Gelgel period ended in defeat and the end of the rule, I Gusti Agung Maruti
in 1686. One of the sons of Dalem Dimade named Ida I Dewa Agung Jambe and
supported by the joint army (Singarsa, Denbukit, Badung and Laskar Pering ivory
double oncer of Beng village) can reclaim the throne. Furthermore, the Anglurah
who led the combined army agreed named Ida I Dewa Agung Jambe As King (I
Dewa Agung). Ida I Dewa Agung Jambe central government subsequently moved to
Klungkung palace, palace called Semarapura. Klungkung period as a sovereign
kingdom and have full autonomy over last two centuries, precisely 222 years (1686-
1980).

A son of Ida Dalem Segening named Ida I Dewa Manggis Yellow (1600's) was the
forerunner of the later dynasties Mangosteen comes after Generation IV. Meanwhile,
a son of Ida Dalem Dimade called I Dewa Agung Pemayun (1640s) was the
forerunner Pemayun dynasty that emerged after the second generation and the
building of power Tampaksiring, Pejeng, and Payangan kingdom (1735-1843). One
of the sons of Ida I Dewa Agung Jambe named Ida I Dewa Agung Anom appears
emerged as the forerunner of the kings of the dynasty of the Kingdom of Sukawati
(1711-1771).

At a certain moment, one of them to build an empire with the royal center called
Gianyar. Sovereign king of urban development and have full autonomy is Ida I
Dewa Manggis Shakti, The fourth generation of Ida Dewa Manggis Yellow, which
was established on 19 April 1771, and at once became the capital, the seat of
government in Gianyar and is one of the kingdoms in Bali.

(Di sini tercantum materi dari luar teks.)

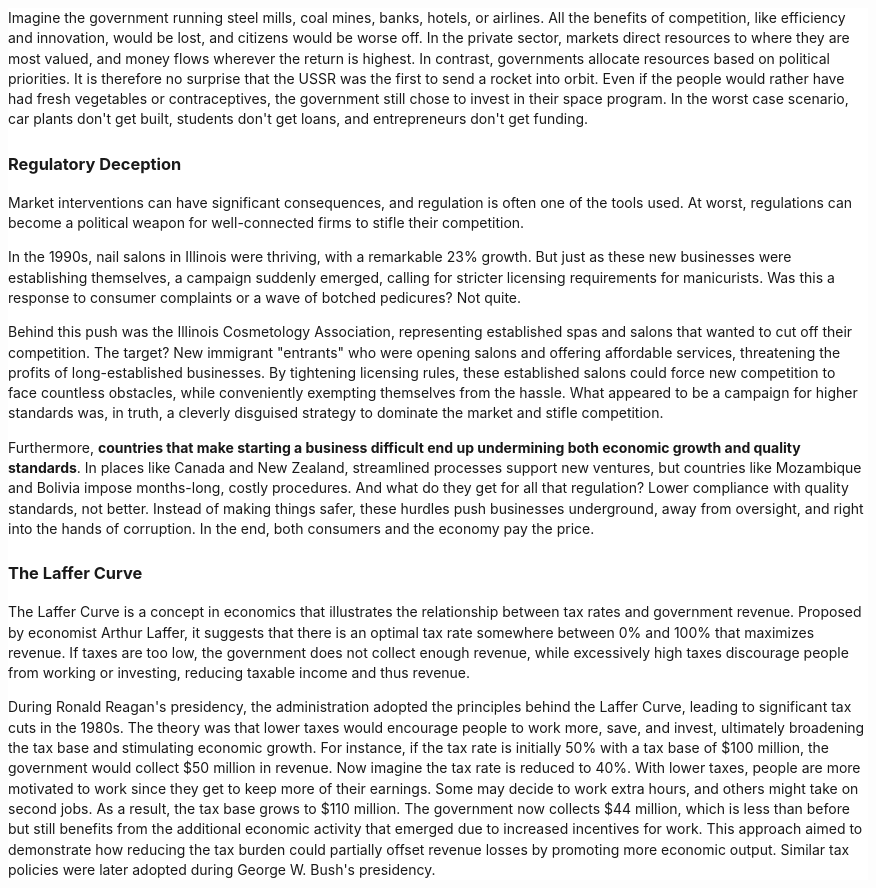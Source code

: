 Imagine the government running steel mills, coal mines, banks, hotels, or airlines. All the benefits of competition, like efficiency and innovation, would be lost, and citizens would be worse off. In the private sector, markets direct resources to where they are most valued, and money flows wherever the return is highest. In contrast, governments allocate resources based on political priorities. It is therefore no surprise that the USSR was the first to send a rocket into orbit. Even if the people would rather have had fresh vegetables or contraceptives, the government still chose to invest in their space program. In the worst case scenario, car plants don't get built, students don't get loans, and entrepreneurs don't get funding.

### Regulatory Deception

Market interventions can have significant consequences, and regulation is often one of the tools used. At worst, regulations can become a political weapon for well-connected firms to stifle their competition.

In the 1990s, nail salons in Illinois were thriving, with a remarkable 23% growth. But just as these new businesses were establishing themselves, a campaign suddenly emerged, calling for stricter licensing requirements for manicurists. Was this a response to consumer complaints or a wave of botched pedicures? Not quite.

Behind this push was the Illinois Cosmetology Association, representing established spas and salons that wanted to cut off their competition. The target? New immigrant "entrants" who were opening salons and offering affordable services, threatening the profits of long-established businesses. By tightening licensing rules, these established salons could force new competition to face countless obstacles, while conveniently exempting themselves from the hassle. What appeared to be a campaign for higher standards was, in truth, a cleverly disguised strategy to dominate the market and stifle competition.

Furthermore, **countries that make starting a business difficult end up undermining both economic growth and quality standards**. In places like Canada and New Zealand, streamlined processes support new ventures, but countries like Mozambique and Bolivia impose months-long, costly procedures. And what do they get for all that regulation? Lower compliance with quality standards, not better. Instead of making things safer, these hurdles push businesses underground, away from oversight, and right into the hands of corruption. In the end, both consumers and the economy pay the price.

### The Laffer Curve

The Laffer Curve is a concept in economics that illustrates the relationship between tax rates and government revenue. Proposed by economist Arthur Laffer, it suggests that there is an optimal tax rate somewhere between 0% and 100% that maximizes revenue. If taxes are too low, the government does not collect enough revenue, while excessively high taxes discourage people from working or investing, reducing taxable income and thus revenue.

During Ronald Reagan's presidency, the administration adopted the principles behind the Laffer Curve, leading to significant tax cuts in the 1980s. The theory was that lower taxes would encourage people to work more, save, and invest, ultimately broadening the tax base and stimulating economic growth. For instance, if the tax rate is initially 50% with a tax base of $100 million, the government would collect $50 million in revenue. Now imagine the tax rate is reduced to 40%. With lower taxes, people are more motivated to work since they get to keep more of their earnings. Some may decide to work extra hours, and others might take on second jobs. As a result, the tax base grows to $110 million. The government now collects $44 million, which is less than before but still benefits from the additional economic activity that emerged due to increased incentives for work. This approach aimed to demonstrate how reducing the tax burden could partially offset revenue losses by promoting more economic output. Similar tax policies were later adopted during George W. Bush's presidency.
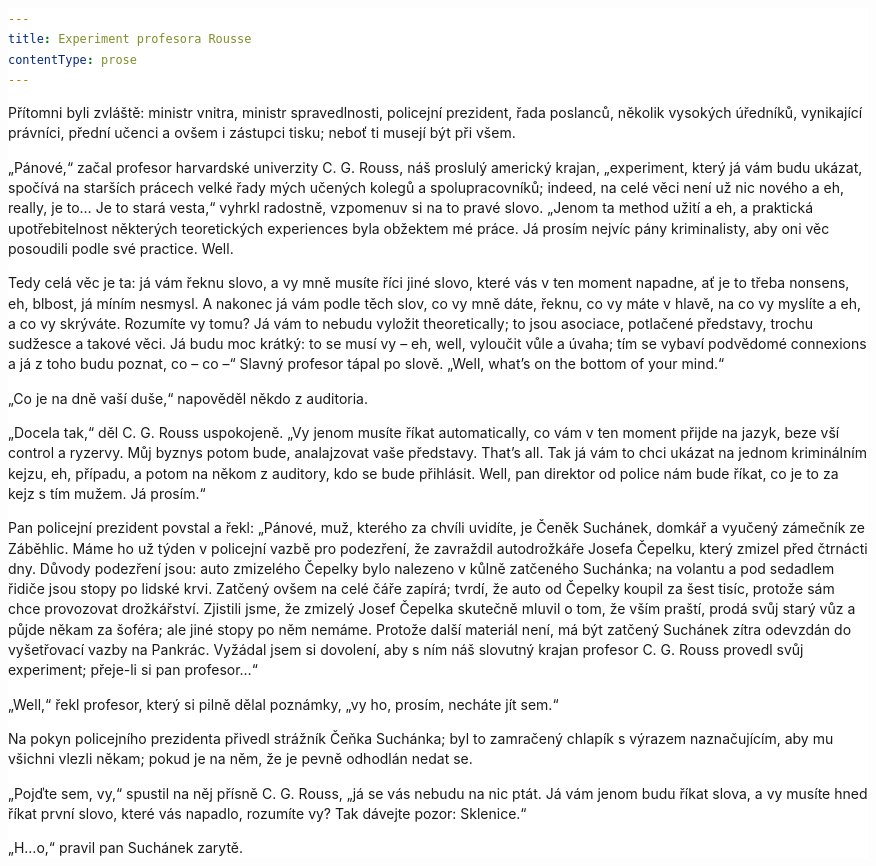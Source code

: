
 ```yaml
---
title: Experiment profesora Rousse
contentType: prose
---
```


Přítomni byli zvláště: ministr vnitra, ministr spravedlnosti, policejní prezident, řada poslanců, několik vysokých úředníků, vynikající právníci, přední učenci a ovšem i zástupci tisku; neboť ti musejí být při všem.

„Pánové,“ začal profesor harvardské univerzity C. G. Rouss, náš proslulý americký krajan, „experiment, který já vám budu ukázat, spočívá na starších prácech velké řady mých učených kolegů a spolupracovníků; indeed, na celé věci není už nic nového a eh, really, je to… Je to stará vesta,“ vyhrkl radostně, vzpomenuv si na to pravé slovo. „Jenom ta method užití a eh, a praktická upotřebitelnost některých teoretických experiences byla obžektem mé práce. Já prosím nejvíc pány kriminalisty, aby oni věc posoudili podle své practice. Well.

Tedy celá věc je ta: já vám řeknu slovo, a vy mně musíte říci jiné slovo, které vás v ten moment napadne, ať je to třeba nonsens, eh, blbost, já míním nesmysl. A nakonec já vám podle těch slov, co vy mně dáte, řeknu, co vy máte v hlavě, na co vy myslíte a eh, a co vy skrýváte. Rozumíte vy tomu? Já vám to nebudu vyložit theoretically; to jsou asociace, potlačené představy, trochu sudžesce a takové věci. Já budu moc krátký: to se musí vy – eh, well, vyloučit vůle a úvaha; tím se vybaví podvědomé connexions a já z toho budu poznat, co – co –“ Slavný profesor tápal po slově. „Well, what’s on the bottom of your mind.“

„Co je na dně vaší duše,“ napověděl někdo z auditoria.

„Docela tak,“ děl C. G. Rouss uspokojeně. „Vy jenom musíte říkat automatically, co vám v ten moment přijde na jazyk, beze vší control a ryzervy. Můj byznys potom bude, analajzovat vaše představy. That’s all. Tak já vám to chci ukázat na jednom kriminálním kejzu, eh, případu, a potom na někom z auditory, kdo se bude přihlásit. Well, pan direktor od police nám bude říkat, co je to za kejz s tím mužem. Já prosím.“

Pan policejní prezident povstal a řekl: „Pánové, muž, kterého za chvíli uvidíte, je Čeněk Suchánek, domkář a vyučený zámečník ze Záběhlic. Máme ho už týden v policejní vazbě pro podezření, že zavraždil autodrožkáře Josefa Čepelku, který zmizel před čtrnácti dny. Důvody podezření jsou: auto zmizelého Čepelky bylo nalezeno v kůlně zatčeného Suchánka; na volantu a pod sedadlem řidiče jsou stopy po lidské krvi. Zatčený ovšem na celé čáře zapírá; tvrdí, že auto od Čepelky koupil za šest tisíc, protože sám chce provozovat drožkářství. Zjistili jsme, že zmizelý Josef Čepelka skutečně mluvil o tom, že vším praští, prodá svůj starý vůz a půjde někam za šoféra; ale jiné stopy po něm nemáme. Protože další materiál není, má být zatčený Suchánek zítra odevzdán do vyšetřovací vazby na Pankrác. Vyžádal jsem si dovolení, aby s ním náš slovutný krajan profesor C. G. Rouss provedl svůj experiment; přeje-li si pan profesor…“

„Well,“ řekl profesor, který si pilně dělal poznámky, „vy ho, prosím, necháte jít sem.“

Na pokyn policejního prezidenta přivedl strážník Čeňka Suchánka; byl to zamračený chlapík s výrazem naznačujícím, aby mu všichni vlezli někam; pokud je na něm, že je pevně odhodlán nedat se.

„Pojďte sem, vy,“ spustil na něj přísně C. G. Rouss, „já se vás nebudu na nic ptát. Já vám jenom budu říkat slova, a vy musíte hned říkat první slovo, které vás napadlo, rozumíte vy? Tak dávejte pozor: Sklenice.“

„H…o,“ pravil pan Suchánek zarytě.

After the Dutch controlled the whole island of Bali, there are eight former royal
Gubernurmen recognized by the Dutch government, and one of them became royal
Gianyar Autonomous government. Autonomy inherent in Gianyar government since
19 April 1771, which continue to proceed to the second level of regional autonomy
implementation of the current district.